Input records START
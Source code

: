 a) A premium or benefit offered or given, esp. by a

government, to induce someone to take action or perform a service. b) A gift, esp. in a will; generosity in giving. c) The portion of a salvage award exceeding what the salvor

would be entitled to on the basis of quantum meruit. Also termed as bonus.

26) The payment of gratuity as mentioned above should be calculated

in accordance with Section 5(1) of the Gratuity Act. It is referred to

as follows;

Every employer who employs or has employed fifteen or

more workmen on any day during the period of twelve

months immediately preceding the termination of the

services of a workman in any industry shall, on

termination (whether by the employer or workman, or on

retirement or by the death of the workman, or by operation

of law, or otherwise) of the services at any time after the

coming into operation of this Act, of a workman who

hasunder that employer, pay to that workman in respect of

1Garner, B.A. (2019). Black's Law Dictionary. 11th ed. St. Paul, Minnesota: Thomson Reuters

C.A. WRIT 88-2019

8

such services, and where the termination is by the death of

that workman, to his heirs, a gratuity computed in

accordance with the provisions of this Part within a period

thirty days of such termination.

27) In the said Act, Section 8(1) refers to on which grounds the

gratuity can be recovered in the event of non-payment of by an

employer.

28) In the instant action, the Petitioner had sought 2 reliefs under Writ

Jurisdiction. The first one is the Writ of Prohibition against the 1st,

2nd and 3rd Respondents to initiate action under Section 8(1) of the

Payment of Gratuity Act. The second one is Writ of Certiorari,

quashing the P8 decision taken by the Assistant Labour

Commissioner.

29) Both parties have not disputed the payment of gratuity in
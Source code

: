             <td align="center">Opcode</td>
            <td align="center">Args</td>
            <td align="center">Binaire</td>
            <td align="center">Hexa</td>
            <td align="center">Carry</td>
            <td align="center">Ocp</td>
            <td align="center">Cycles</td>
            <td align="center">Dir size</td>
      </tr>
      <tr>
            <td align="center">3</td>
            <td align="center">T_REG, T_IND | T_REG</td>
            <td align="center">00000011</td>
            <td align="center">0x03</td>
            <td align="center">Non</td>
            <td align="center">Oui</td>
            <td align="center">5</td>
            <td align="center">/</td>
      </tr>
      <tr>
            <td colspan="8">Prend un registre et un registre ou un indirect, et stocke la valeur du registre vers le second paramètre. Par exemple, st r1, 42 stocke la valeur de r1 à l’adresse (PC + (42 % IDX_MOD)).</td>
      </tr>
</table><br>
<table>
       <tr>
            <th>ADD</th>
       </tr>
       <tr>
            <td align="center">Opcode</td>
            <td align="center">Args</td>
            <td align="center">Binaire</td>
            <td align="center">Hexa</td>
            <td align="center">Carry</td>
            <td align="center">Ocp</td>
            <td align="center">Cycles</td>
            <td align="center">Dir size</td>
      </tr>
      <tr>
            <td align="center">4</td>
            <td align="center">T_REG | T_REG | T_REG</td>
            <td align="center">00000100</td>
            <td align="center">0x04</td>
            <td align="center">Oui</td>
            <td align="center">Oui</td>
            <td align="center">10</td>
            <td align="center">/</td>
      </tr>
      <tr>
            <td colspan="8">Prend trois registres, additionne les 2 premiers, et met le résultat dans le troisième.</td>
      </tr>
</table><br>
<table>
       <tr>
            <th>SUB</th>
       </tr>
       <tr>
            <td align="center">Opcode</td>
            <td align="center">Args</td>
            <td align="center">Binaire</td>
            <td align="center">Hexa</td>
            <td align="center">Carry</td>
Input records END
Your objective | Your answer should hold every line of the entries that contains the string "this".

Response area |
coming into operation of this Act, of a workman who
accordance with the provisions of this Part within a period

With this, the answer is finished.